American author and speaker

Susan RoAne (ca. 1945) is an American author and speaker. She has written several business networking self-help books including How to Work a Room.

==Background==
RoAne was born Susan Rosenberg in Chicago and graduated from Mather High School in 1963. She has a bachelor's degree from the University of Illinois at Urbana–Champaign (1967) and a master's degree from San Francisco State University.

RoAne's books include How to Work a Room (1988), a self-help guidebook on how to socialize at parties and other events, oriented towards the business community. The 25th Anniversary edition, How To Work a Room: The Ultimate Guide to Making Lasting Connections In Person and Online, was published in 2013 by William Morrow Paperbacks. The book has sold over a million copies, was number one on Book-of-the-Month Club's list of best-selling nonfiction books in 1990 and has been published internationally.

As a keynote speaker, RoAne has spoken to Fortune 20–500 companies, conventions and presented at universities including University of Chicago, Yale University, NYU, Wharton School of Business, UC Berkeley, UCLA and Stanford University.
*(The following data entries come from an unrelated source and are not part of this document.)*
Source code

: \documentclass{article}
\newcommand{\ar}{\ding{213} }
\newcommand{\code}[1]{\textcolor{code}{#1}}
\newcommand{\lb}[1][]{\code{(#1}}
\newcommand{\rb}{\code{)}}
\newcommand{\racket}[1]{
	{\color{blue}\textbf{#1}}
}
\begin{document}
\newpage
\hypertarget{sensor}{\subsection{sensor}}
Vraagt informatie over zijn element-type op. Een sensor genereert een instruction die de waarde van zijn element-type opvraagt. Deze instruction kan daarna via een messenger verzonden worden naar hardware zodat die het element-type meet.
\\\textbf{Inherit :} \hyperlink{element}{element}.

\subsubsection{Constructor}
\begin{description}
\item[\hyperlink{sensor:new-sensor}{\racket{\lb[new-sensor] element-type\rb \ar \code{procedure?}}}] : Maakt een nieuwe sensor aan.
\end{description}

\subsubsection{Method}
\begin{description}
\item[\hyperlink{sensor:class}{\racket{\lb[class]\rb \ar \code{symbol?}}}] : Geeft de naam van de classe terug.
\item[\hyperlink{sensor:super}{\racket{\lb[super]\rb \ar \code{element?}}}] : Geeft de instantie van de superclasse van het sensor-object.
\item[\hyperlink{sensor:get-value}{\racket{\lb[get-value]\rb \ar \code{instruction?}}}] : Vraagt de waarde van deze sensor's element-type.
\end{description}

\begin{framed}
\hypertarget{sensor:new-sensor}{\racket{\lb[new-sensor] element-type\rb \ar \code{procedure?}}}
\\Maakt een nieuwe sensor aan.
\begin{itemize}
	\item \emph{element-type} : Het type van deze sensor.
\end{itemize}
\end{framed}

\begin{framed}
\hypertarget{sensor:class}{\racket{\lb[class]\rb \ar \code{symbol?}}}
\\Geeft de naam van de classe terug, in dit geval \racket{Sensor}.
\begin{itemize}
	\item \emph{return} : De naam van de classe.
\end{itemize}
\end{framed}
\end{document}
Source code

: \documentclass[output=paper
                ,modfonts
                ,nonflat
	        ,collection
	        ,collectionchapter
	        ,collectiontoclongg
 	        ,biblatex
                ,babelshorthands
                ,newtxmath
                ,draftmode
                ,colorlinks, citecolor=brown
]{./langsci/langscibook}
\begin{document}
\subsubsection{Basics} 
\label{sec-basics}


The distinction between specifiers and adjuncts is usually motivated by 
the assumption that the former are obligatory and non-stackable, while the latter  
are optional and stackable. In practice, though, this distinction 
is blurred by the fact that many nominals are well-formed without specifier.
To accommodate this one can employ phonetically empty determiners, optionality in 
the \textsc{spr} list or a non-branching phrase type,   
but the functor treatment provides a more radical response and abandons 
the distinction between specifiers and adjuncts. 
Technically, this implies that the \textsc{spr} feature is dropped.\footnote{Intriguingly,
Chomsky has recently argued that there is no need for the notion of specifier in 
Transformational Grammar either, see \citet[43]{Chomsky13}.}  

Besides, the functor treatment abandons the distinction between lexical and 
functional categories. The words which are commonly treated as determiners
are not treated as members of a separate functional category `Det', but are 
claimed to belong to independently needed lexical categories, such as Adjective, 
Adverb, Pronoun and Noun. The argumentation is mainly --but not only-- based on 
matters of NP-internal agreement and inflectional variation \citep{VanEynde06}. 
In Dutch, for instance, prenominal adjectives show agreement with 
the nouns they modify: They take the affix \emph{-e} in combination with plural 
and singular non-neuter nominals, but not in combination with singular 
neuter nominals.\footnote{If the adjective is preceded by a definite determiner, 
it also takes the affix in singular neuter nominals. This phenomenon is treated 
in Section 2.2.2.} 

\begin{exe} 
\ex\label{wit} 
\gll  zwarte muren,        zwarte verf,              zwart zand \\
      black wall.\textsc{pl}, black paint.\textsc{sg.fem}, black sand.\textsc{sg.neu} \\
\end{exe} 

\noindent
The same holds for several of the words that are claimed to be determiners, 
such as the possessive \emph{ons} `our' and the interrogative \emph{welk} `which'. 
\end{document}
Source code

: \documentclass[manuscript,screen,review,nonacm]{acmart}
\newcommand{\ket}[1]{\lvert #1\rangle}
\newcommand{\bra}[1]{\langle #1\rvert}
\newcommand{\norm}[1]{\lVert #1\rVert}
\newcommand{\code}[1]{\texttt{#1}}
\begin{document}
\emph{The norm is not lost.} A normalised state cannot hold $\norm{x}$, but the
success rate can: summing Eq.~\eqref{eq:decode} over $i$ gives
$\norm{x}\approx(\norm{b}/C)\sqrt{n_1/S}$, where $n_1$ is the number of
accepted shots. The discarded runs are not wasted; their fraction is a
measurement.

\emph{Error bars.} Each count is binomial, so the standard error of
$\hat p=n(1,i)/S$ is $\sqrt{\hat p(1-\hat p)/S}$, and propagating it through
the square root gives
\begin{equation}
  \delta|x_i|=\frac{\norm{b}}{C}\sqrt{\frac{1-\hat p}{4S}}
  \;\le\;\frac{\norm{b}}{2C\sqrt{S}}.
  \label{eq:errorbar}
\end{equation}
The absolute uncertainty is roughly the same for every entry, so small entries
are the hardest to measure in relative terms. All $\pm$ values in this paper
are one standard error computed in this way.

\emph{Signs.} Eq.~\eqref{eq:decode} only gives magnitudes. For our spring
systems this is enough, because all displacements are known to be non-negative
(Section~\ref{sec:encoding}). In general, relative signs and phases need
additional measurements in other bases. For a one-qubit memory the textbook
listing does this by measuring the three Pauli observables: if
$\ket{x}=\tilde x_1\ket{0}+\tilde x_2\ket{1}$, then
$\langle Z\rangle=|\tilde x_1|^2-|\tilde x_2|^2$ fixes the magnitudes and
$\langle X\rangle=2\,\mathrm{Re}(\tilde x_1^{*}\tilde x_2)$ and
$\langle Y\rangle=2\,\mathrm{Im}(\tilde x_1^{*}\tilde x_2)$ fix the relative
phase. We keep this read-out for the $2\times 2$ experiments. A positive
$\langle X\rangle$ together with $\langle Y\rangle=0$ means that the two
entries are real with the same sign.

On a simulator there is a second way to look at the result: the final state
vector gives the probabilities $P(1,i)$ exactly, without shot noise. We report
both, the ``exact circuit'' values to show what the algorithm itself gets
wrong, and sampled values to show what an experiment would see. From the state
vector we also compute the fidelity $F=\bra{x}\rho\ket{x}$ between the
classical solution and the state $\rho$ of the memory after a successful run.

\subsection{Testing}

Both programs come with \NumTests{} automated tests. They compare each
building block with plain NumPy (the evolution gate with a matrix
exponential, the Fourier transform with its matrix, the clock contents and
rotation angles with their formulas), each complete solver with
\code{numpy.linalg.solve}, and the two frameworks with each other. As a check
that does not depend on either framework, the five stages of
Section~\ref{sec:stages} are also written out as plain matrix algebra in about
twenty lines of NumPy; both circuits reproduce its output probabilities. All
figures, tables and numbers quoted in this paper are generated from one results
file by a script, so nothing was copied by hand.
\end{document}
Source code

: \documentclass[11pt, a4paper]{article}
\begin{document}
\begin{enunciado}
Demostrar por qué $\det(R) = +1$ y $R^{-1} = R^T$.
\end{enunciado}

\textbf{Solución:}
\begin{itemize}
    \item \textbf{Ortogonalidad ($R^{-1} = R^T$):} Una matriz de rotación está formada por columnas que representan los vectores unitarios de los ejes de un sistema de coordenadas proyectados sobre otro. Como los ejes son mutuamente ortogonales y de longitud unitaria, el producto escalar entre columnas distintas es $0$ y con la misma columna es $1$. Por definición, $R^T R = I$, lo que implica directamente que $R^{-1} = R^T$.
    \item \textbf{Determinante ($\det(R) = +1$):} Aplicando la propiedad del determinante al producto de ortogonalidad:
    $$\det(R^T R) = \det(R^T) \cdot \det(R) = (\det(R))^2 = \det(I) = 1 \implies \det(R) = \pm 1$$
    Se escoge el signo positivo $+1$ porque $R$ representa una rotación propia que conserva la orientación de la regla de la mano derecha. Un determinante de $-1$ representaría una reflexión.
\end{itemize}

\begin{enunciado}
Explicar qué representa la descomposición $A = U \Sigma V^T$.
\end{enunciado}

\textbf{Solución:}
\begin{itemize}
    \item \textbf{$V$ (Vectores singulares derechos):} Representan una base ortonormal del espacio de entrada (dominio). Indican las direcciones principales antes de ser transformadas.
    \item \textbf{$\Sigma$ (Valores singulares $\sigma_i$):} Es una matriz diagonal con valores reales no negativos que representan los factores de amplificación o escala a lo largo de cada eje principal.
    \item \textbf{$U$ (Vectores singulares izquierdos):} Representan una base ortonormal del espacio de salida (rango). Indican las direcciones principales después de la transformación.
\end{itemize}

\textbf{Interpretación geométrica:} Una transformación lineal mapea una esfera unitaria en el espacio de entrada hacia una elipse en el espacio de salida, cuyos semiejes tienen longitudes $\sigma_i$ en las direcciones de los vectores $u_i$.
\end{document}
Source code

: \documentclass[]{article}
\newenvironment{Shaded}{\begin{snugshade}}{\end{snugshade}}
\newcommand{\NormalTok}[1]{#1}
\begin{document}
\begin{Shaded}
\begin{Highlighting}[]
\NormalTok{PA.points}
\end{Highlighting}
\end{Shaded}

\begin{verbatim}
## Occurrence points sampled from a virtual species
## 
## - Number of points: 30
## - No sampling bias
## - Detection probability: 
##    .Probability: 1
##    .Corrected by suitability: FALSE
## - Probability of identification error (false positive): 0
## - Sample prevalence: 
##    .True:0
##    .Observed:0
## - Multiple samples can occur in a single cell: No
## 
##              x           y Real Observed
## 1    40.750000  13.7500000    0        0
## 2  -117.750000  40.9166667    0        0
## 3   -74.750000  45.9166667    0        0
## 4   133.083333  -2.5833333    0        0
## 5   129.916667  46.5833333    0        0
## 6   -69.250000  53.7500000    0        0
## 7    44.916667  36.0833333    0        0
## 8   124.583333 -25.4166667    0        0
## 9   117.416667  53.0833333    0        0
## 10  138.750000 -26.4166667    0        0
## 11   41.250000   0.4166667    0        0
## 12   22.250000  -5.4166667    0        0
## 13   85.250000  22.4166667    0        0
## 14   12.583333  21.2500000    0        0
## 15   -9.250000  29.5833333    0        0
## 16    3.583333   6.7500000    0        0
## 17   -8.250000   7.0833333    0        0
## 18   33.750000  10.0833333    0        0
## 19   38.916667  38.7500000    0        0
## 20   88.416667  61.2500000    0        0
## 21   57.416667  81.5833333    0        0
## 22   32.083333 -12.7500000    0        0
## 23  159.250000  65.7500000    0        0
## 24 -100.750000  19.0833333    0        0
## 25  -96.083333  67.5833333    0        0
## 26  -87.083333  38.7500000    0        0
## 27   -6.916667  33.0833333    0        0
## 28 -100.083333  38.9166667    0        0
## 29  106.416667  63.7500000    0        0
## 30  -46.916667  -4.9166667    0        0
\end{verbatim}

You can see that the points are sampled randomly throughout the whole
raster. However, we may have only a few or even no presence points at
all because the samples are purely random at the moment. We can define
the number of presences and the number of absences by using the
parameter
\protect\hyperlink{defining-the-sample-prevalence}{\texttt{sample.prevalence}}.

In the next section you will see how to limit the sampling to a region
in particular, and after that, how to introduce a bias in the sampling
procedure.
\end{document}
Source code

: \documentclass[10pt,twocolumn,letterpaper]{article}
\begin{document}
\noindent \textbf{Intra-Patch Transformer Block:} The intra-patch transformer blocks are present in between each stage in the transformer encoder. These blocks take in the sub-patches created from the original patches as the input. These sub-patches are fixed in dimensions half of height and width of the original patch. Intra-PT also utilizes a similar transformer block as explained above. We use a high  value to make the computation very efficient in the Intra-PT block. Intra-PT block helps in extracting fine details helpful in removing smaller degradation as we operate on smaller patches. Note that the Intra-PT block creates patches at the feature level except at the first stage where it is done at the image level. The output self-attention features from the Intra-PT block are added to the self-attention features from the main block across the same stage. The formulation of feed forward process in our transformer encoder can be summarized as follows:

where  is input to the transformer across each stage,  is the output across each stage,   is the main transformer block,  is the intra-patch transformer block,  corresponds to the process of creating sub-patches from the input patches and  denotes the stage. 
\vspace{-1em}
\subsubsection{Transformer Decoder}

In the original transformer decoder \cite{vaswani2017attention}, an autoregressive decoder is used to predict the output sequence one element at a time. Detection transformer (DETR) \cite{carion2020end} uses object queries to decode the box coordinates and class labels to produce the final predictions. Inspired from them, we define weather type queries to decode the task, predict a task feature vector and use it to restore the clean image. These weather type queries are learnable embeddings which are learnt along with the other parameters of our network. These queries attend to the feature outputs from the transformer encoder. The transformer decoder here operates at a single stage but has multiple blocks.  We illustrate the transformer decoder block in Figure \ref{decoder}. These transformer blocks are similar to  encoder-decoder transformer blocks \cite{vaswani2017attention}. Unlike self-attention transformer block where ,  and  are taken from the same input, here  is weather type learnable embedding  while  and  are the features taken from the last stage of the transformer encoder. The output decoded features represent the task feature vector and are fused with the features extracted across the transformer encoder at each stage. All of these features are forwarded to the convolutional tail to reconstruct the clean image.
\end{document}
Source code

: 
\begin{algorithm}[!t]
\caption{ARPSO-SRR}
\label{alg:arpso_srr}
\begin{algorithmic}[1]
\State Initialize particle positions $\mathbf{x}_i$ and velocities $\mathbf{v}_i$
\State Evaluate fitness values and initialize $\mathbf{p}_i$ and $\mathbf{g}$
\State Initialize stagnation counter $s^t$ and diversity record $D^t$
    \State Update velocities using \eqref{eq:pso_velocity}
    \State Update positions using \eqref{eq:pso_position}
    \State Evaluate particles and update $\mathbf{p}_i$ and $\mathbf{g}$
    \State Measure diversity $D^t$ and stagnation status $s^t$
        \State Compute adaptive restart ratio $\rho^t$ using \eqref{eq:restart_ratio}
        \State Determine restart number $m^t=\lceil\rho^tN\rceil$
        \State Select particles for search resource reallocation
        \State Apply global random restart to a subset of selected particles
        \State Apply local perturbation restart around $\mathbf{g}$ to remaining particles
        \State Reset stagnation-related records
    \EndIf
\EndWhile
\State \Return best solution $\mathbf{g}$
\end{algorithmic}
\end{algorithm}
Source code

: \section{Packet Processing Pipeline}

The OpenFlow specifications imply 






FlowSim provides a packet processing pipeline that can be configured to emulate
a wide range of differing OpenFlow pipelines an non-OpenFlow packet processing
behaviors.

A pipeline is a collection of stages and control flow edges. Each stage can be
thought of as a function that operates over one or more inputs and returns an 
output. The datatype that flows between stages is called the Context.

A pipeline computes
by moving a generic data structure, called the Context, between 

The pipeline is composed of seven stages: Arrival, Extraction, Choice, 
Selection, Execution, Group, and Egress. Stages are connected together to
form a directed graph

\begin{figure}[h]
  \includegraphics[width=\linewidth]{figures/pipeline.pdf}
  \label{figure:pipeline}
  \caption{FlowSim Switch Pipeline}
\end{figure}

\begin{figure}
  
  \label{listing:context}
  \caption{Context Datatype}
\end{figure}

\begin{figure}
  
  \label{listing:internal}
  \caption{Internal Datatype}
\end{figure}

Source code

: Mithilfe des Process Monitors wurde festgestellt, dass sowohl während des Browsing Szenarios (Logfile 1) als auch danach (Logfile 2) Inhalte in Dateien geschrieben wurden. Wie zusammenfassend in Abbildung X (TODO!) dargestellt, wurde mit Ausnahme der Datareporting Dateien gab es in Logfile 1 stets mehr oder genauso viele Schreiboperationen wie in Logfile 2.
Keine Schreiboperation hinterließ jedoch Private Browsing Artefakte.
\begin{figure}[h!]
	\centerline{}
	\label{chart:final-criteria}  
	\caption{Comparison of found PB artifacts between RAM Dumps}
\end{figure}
She has tied the formalization of rules for social networking to the women's movement, explaining that as women moved into the workforce, in particular beginning in the 1970s, they brought domestic networking skills re-applied to the business environment. For example, in 1988, RoAne described a "Scarlett O'Hara Syndrome" prevalent in women aged over 40 who do not initiate conversations because, as Scarlet said, "We haven't been properly introduced." Also in 1988, RoAne said, "I think women are afraid sometimes of being construed as being too forward".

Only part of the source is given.